Les scientifiques ont assemblé des portions de génome pour le cartographier. Ils ont aussi séquencé des ADN d'individus venant de la nature. D'après leurs résultats parus dans Nature ecology and evolution, le génome compte 3,5 x 109 paires de bases et plus de 21.000 gènes. Grosse surprise : la totalité de la descendance de l'écrevisse marbrée est génétiquement identique et forme un clone. Seules des mutations ponctuelles ont été détectées çà et là dans le génome. Frank Lyko, un des auteurs de ces travaux, a expliqué dans un communiqué : « nous n'avons pu détecter que quelques centaines de variants dans un génome plus grand que le génome humain. C'est un nombre incroyablement petit ».
Toutes les écrevisses marbrées descendraient de la même femelle qui serait issue d'un accouplement d'écrevisses de l'espèce Procambarus fallax, venant de Floride. Au cours de ce croisement, un des deux parents aurait fourni un gamète (ovule ou spermatozoïde) avec un nombre anormal de chromosomes : ce gamète diploïde (AA'), avec deux jeux de chromosomes au lieu d'un seul, a fusionné avec un gamète normal, haploïde (B), avec un seul lot de chromosomes. La cellule-œuf obtenue était triploïde et avait trois copies de chaque chromosome (AA'B), au lieu de deux.
Ne relâchez pas vos écrevisses d’aquarium dans la nature ! © Roman Pyshchyk, Fotolia
Des écrevisses triploïdes qui forment un clone
Ce nouvel individu triploïde n'a pas eu de problème pour se développer. Il avait la chance d'avoir un haut niveau d'hétérozygotie, car ses deux parents devaient être assez éloignés. L'hétérozygotie et la triploïdie ont pu lui donner un avantage évolutif, en limitant le risque de mutations délétères et en augmentant sa capacité d'adaptation.
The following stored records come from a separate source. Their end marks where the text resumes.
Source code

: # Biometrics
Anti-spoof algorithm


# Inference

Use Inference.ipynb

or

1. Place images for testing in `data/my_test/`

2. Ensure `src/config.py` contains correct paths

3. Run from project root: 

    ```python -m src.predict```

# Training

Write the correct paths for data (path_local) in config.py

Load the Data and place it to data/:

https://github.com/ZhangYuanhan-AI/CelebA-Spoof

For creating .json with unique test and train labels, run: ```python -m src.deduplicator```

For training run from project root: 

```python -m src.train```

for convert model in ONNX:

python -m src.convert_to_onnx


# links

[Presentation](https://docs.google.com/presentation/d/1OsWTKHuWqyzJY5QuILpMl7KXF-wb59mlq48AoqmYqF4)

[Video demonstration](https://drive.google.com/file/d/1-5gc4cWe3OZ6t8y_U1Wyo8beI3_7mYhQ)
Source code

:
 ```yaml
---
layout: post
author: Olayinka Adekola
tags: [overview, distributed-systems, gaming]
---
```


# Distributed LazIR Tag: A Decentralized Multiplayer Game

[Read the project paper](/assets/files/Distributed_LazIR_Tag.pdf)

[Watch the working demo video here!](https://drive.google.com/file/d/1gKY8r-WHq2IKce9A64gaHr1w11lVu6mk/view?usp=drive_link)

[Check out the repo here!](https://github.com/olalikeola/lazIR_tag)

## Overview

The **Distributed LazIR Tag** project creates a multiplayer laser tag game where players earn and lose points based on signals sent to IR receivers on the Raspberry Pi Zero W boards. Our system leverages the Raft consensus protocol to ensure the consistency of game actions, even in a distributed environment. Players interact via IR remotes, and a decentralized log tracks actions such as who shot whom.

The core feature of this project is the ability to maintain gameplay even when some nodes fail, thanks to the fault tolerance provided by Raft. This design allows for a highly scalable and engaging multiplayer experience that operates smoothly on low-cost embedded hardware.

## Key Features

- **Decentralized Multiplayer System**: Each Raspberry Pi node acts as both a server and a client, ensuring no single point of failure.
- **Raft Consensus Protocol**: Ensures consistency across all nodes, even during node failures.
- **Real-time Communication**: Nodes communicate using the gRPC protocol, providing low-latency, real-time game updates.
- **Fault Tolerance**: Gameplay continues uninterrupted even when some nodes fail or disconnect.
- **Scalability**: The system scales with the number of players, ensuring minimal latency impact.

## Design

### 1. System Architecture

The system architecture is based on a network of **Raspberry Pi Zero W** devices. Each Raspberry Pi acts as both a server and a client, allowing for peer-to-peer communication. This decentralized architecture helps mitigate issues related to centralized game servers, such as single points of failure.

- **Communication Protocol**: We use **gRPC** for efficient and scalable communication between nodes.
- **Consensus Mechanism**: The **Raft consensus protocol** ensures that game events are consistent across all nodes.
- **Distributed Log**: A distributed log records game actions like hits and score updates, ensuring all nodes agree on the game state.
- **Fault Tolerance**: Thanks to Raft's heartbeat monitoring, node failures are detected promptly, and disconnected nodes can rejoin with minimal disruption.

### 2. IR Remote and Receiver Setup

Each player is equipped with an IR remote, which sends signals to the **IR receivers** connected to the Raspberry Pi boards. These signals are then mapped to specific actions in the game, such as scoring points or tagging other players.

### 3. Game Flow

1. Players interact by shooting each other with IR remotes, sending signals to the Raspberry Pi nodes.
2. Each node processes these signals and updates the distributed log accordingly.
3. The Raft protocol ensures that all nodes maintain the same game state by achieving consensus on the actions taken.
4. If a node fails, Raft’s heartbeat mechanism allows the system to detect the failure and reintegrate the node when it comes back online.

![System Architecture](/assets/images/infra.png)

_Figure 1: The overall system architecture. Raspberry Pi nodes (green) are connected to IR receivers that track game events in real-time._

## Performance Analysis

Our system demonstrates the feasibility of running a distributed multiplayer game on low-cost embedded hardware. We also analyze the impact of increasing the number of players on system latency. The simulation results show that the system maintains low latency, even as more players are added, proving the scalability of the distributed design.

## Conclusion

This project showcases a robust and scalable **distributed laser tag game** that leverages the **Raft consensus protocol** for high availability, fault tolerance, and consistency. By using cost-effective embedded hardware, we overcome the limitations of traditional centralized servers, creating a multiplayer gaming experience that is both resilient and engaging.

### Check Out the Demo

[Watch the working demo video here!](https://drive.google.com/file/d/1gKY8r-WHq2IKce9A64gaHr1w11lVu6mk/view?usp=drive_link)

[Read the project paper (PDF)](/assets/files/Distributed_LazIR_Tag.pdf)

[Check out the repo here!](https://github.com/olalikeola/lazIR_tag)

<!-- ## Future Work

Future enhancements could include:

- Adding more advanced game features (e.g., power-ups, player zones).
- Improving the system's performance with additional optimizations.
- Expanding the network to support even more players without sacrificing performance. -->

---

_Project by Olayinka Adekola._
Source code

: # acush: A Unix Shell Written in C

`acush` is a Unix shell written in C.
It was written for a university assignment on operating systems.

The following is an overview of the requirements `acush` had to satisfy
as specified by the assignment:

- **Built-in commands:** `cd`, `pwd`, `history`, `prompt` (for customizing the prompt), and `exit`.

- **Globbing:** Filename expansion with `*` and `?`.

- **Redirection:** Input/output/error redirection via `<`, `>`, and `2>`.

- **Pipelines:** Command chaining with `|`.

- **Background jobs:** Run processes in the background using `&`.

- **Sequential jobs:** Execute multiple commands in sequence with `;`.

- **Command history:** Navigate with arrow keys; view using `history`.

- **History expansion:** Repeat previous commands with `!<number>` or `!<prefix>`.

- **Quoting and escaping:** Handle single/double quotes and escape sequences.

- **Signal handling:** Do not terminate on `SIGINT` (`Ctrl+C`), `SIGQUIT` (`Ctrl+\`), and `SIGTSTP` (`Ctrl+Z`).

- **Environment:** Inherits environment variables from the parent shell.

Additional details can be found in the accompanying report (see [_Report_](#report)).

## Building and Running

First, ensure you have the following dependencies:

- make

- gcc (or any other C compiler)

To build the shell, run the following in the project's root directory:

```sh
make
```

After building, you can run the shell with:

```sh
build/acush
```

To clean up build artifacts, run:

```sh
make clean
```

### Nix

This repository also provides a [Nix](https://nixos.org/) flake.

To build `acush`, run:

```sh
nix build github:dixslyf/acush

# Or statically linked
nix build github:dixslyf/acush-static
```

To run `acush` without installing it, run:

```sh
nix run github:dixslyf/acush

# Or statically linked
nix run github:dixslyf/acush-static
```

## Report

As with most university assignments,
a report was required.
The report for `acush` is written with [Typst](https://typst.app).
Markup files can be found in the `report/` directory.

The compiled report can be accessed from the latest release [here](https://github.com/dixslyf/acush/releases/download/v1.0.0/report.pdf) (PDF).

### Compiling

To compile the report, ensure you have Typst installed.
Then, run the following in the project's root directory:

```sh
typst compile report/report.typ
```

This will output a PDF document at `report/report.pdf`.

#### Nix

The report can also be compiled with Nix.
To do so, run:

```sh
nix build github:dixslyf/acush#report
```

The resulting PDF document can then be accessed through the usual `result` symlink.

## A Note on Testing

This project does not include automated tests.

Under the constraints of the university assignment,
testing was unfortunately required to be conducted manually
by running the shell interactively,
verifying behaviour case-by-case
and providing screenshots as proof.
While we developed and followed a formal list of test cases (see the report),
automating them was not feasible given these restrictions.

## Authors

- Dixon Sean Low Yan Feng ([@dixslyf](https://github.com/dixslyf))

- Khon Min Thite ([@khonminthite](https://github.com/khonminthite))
L'écrevisse a pu se reproduire par parthénogenèse, utilisant ses cellules pour former de nouveaux embryons. Parfois, les écrevisses marbrées s'accouplent avec des mâles mais elles ne donnent jamais de descendants issus d'une reproduction sexuée.
L'écrevisse marbrée s'est répandue dans le monde par le commerce d'animaux d'aquariophilie et par des lâchers sauvages dans la nature. Non seulement les écrevisses provenant d'aquarium peuvent s'installer dans la nature, mais en plus elles semblent se propager rapidement. L'écrevisse est arrivée à Madagascar en 2007 et menace aujourd'hui les populations autochtones d'écrevisses.
Dans une autre partie de l'étude, un scientifique de Madagascar a étudié l'expansion de l'écrevisse. La population de Madagascar était homogène et similaire à celles des écrevisses allemandes. En plus de Madagascar, les écrevisses marbrées se trouvent aujourd'hui en Allemagne, au Japon et en Suède. Elle semble s'adapter facilement au milieu malgré l'absence de reproduction sexuée et de diversité génétique. Les chercheurs font l'hypothèse que ceci est possible grâce à des modifications épigénétiques.
Enfin, les caractéristiques génétiques de l'écrevisse marbrée intéressent particulièrement les chercheurs qui travaillent sur les mécanismes à l'origine du cancer. Comme les écrevisses forment un clone, elles peuvent, tout comme une tumeur, être utilisées comme modèle d'étude. Les tumeurs s'adaptent parfois à leur environnement, par exemple en développant une résistance à un médicament anticancer. Des mécanismes épigénétiques seraient là aussi en jeu et influenceraient le développement de la maladie.